Des Irakiens protestent contre la violence sexiste après le meurtre d’une star de YouTube
Des dizaines de manifestants irakiens se sont rassemblés dimanche pour dénoncer le soi-disant « crime d’honneur » d’une star de YouTube de 22 ans qui aurait été étranglée par son père, alimentant ainsi les appels à des réformes juridiques pour protéger les femmes.
Le porte-parole du ministère de l’Intérieur, Saad Maan, a annoncé vendredi que Tiba Ali avait été tuée le 31 janvier dans la ville centrale de Diwaniyah par son père, qui s’est ensuite rendu à la police.

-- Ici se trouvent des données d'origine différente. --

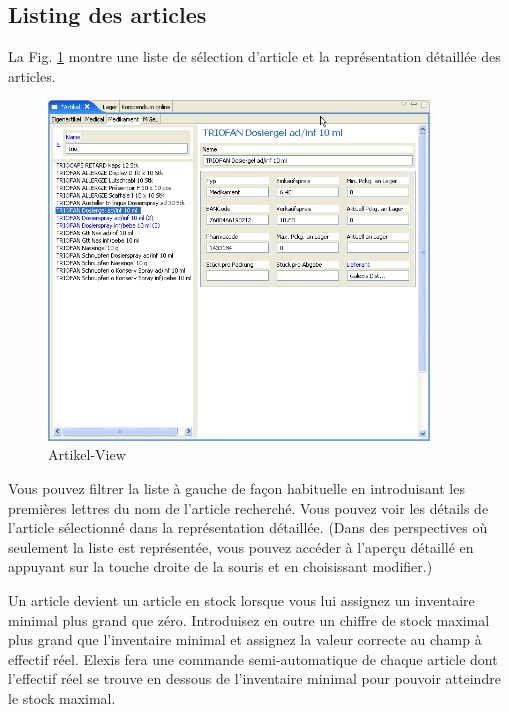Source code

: \subsection{Listing des articles}
La Fig. \ref{fig:artikel} montre une liste de sélection d'article et la représentation détaillée des articles.

\begin{figure}[htp]
\begin{center}
  \includegraphics[width=0.9\textwidth]{images/artikelview}
  \caption{Artikel-View}
  \label{fig:artikel}
\end{center}
\end{figure}
Vous pouvez filtrer la liste à gauche de façon habituelle en introduisant les premières lettres du nom de l'article recherché. Vous pouvez voir les détails de l'article sélectionné dans la représentation détaillée. (Dans des perspectives où seulement la liste est représentée, vous pouvez accéder à l'aperçu détaillé en appuyant sur la touche droite de la souris et en choisissant  \glqq modifier\grqq{}.)

Un article devient un article en stock lorsque vous lui assignez un inventaire minimal plus grand que zéro. Introduisez en outre un chiffre de stock maximal plus grand que l'inventaire minimal et assignez la valeur correcte au champ \glqq à effectif réel\grqq{}. Elexis fera une commande semi-automatique de chaque article dont l'effectif réel se trouve en dessous de l'inventaire minimal pour pouvoir atteindre le stock maximal.

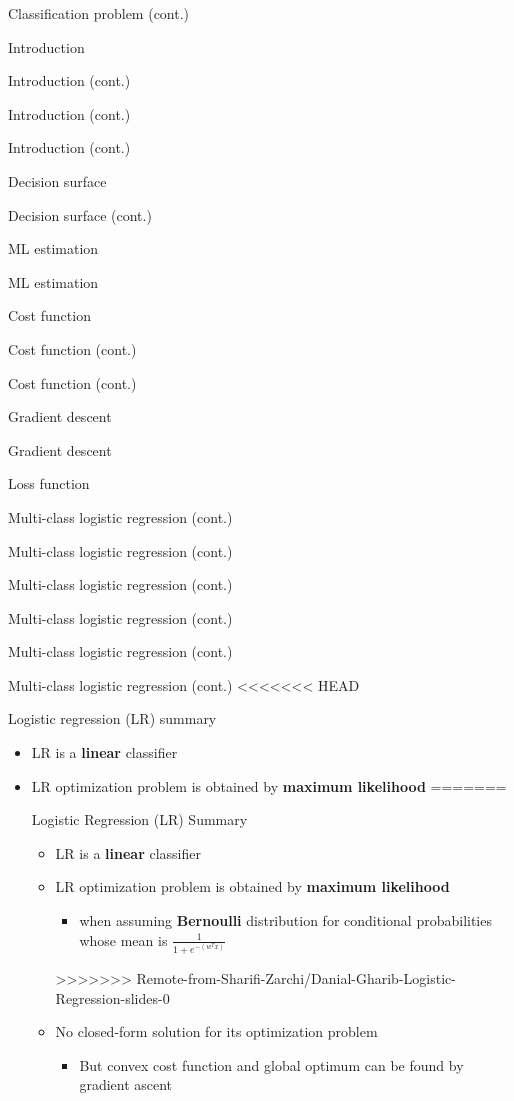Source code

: \documentclass[serif, aspectratio=169]{beamer}
\begin{document}
\begin{frame}{Classification problem (cont.)}
\begin{itemize}
\begin{frame}{Introduction}
\begin{itemize}
\begin{frame}{Introduction (cont.)}
\begin{frame}{Introduction (cont.)}
\begin{frame}{Introduction (cont.)}
\begin{frame}{Decision surface}
\begin{itemize}
\begin{frame}{Decision surface (cont.)}
\begin{frame}{ML estimation}
\begin{frame}{ML estimation}
\begin{itemize}
\begin{frame}{Cost function}
\begin{frame}{Cost function (cont.)}
\begin{itemize}
\begin{itemize}
\begin{frame}{Cost function (cont.)}
\begin{frame}{Gradient descent}
\begin{frame}{Gradient descent}
\begin{frame}{Loss function}
\begin{frame}{Multi-class logistic regression (cont.)}
\begin{frame}{Multi-class logistic regression (cont.)}
\begin{frame}{Multi-class logistic regression (cont.)}
\begin{frame}{Multi-class logistic regression (cont.)}
\begin{frame}{Multi-class logistic regression (cont.)}
\begin{frame}{Multi-class logistic regression (cont.)}
<<<<<<< HEAD
\begin{frame}{Logistic regression (LR) summary}
    \begin{itemize}
        \item LR is a \textbf{linear} classifier
        \item LR optimization problem is obtained by \textbf{maximum likelihood}
=======
\begin{frame}{Logistic Regression (LR) Summary}
    \begin{itemize}
        \item LR is a \textbf{linear} classifier
        \item LR optimization problem is obtained by \textbf{maximum likelihood}
            \begin{itemize}
                \item when assuming \textbf{Bernoulli} distribution for conditional probabilities whose mean is $\frac{1}{1 + e^{-(w^Tx)}}$
            \end{itemize}
>>>>>>> Remote-from-Sharifi-Zarchi/Danial-Gharib-Logistic-Regression-slides-0
        \item No closed-form solution for its optimization problem
            \begin{itemize}
                \item But convex cost function and global optimum can be found by gradient ascent
            \end{itemize}
    \end{itemize}
\end{frame}



\end{itemize}
\end{frame}
\end{frame}
\end{frame}
\end{frame}
\end{frame}
\end{frame}
\end{frame}
\end{frame}
\end{frame}
\end{frame}
\end{frame}
\end{itemize}
\end{itemize}
\end{frame}
\end{frame}
\end{itemize}
\end{frame}
\end{frame}
\end{frame}
\end{itemize}
\end{frame}
\end{frame}
\end{frame}
\end{frame}
\end{itemize}
\end{frame}
\end{itemize}
\end{frame}
\end{document}
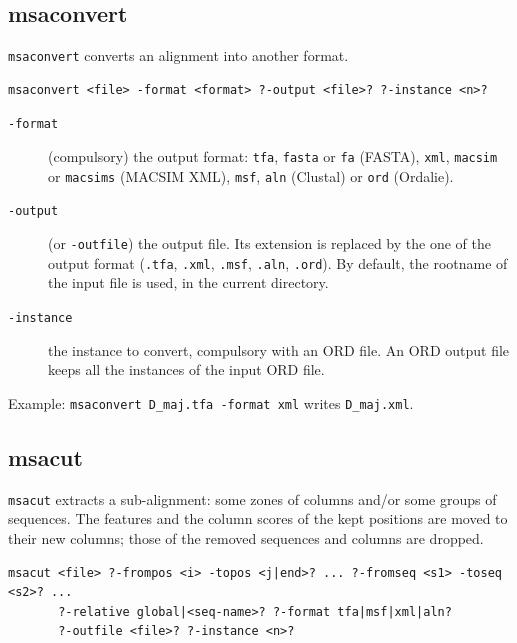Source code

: \documentclass[a4paper]{article}
\begin{document}
\subsection{msaconvert}
\texttt{msaconvert} converts an alignment into another format.

\begin{verbatim}
msaconvert <file> -format <format> ?-output <file>? ?-instance <n>?
\end{verbatim}

\begin{description}
\item[\texttt{-format}] (compulsory) the output format: \texttt{tfa}, \texttt{fasta} or \texttt{fa} (FASTA), \texttt{xml}, \texttt{macsim} or \texttt{macsims} (MACSIM XML), \texttt{msf}, \texttt{aln} (Clustal) or \texttt{ord} (Ordalie).
\item[\texttt{-output}] (or \texttt{-outfile}) the output file. Its extension is replaced by the one of the output format (\texttt{.tfa}, \texttt{.xml}, \texttt{.msf}, \texttt{.aln}, \texttt{.ord}). By default, the rootname of the input file is used, in the current directory.
\item[\texttt{-instance}] the instance to convert, compulsory with an ORD file. An ORD output file keeps all the instances of the input ORD file.
\end{description}
Example: \texttt{msaconvert D\_maj.tfa -format xml} writes \texttt{D\_maj.xml}.

\subsection{msacut}
\texttt{msacut} extracts a sub-alignment: some zones of columns and/or some groups of sequences. The features and the column scores of the kept positions are moved to their new columns; those of the removed sequences and columns are dropped.

\begin{verbatim}
msacut <file> ?-frompos <i> -topos <j|end>? ... ?-fromseq <s1> -toseq <s2>? ...
       ?-relative global|<seq-name>? ?-format tfa|msf|xml|aln?
       ?-outfile <file>? ?-instance <n>?
\end{verbatim}
\end{document}
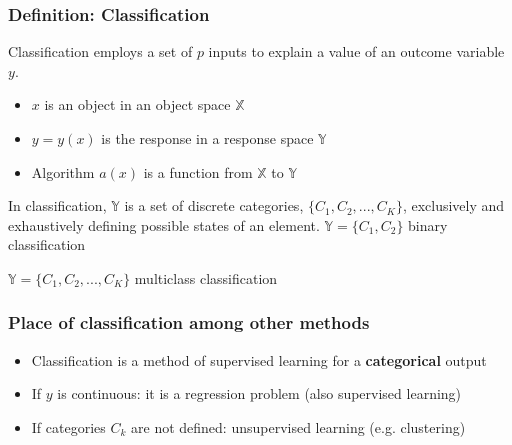\documentclass{beamer}
\begin{document}
\begin{frame}
	\frametitle{Definition: Classification}
	
	Classification employs a set of $p$ inputs to explain a value of an outcome 
	variable $y$.
		\vspace{0.2cm}
	\begin{itemize}
		\item $x$ is an object in an object space $\mathbb{X}$	
		\vspace{0.2cm}
		\item $y = y(x)$ is the response in a response space $\mathbb{Y}$
			\vspace{0.2cm}
		\item Algorithm $a(x)$ is a function from $\mathbb{X}$ to $\mathbb{Y}$
	\end{itemize}
	
	
	
	
	
	
	
	\vspace{0.3cm}
	
	In classification, $\mathbb{Y}$ is a set of discrete categories, $\{C_1, C_2, 
	..., 
	C_K\}$, exclusively and exhaustively defining possible states of an element.
		\vspace{0.2cm}
	$\mathbb{Y} = \{C_1, C_2\}$ binary classification
	
	$\mathbb{Y} = \{C_1, C_2, ..., C_K\}$ multiclass classification
	
\end{frame}





\begin{frame}
	\frametitle{Place of classification among other methods}
	
	\begin{itemize}
		
		\item Classification is a method of supervised learning for a \textbf{categorical} 
		output
			\vspace{0.2cm}
		\item If $y$ is continuous: it is a regression problem (also supervised learning)
			\vspace{0.2cm}
		
		\item If categories $C_k$ are not defined: unsupervised learning (e.g. 
		clustering) 	
	\end{itemize}
\end{frame}
\end{document}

Les rapports indiquent que le père a étranglé Ali la nuit pendant qu’elle dormait. [Le soi-disant « crime d’honneur » a été condamné par les groupes de défense des droits des femmes et les résidents, qui ont tiré la sonnette d’alarme sur la violence contre les femmes en Irak et la nécessité de réformer la législation pour imposer des peines plus sévères aux auteurs.
Les manifestants tenaient des banderoles condamnant le meurtre et demandant des réformes législatives. « Il n’y a pas d’honneur dans le crime de tuer des femmes », pouvait-on lire sur une pancarte.
« Quiconque veut se débarrasser d’une femme l’accuse de porter atteinte à sa dignité et la tue », a déclaré à l’Associated Press Israa al-Salman, un manifestant qui souhaitait également l’exécution du père d’Ali.
L’article 41 du code pénal du pays permet aux maris de « discipliner » leurs femmes, ce qui inclut les coups. Parallèlement, l’article 409 réduit à trois ans de prison les peines de meurtre pour les hommes qui tuent ou détériorent de façon permanente leur femme ou leur parenté féminine pour cause d’adultère.
Rosa al-Hamid, une militante du groupe de la société civile l’Organisation pour la liberté des femmes en Irak a exhorté les autorités à adopter un projet de loi contre la violence domestique bloqué depuis longtemps, qui traîne au Parlement irakien depuis 2019.
« Tiba a été tuée par son père en vertu de justifications tribales qui sont inacceptables », a-t-elle déclaré à l’AP.
La directrice adjointe d’Amnesty International pour le Moyen-Orient et l’Afrique du Nord, Aya Majzoub, a déclaré dans un communiqué de presse que la violence contre les femmes et les filles en Irak se poursuivra jusqu’à ce que « les autorités irakiennes adoptent une législation robuste pour protéger les femmes et les filles de la violence sexiste. »
Le service de police de la ville de Diwaniyah et l’administration de l’hôpital ont refusé de commenter le meurtre à l’AP. [Tiba Ali vivait à Istanbul, en Turquie, et possédait une chaîne YouTube comptant plus de 20 000 abonnés, où elle documentait la vie dans la ville turque aux côtés de son petit ami d’origine syrienne, un investisseur immobilier. Dans sa première vidéo YouTube en novembre 2021, Tiba Ali a déclaré qu’elle avait déménagé en Turquie pour poursuivre ses études, mais qu’elle avait choisi de rester parce qu’elle aimait la vie là-bas. [Son père n’aurait pas été d’accord avec son déménagement, ni avec son projet de mariage avec son compagnon. Maan a déclaré qu’Ali et son père s’étaient violemment disputés lors d’une visite en Irak et que la veille de son meurtre, la police communautaire locale était intervenue pour les aider à trouver un accord.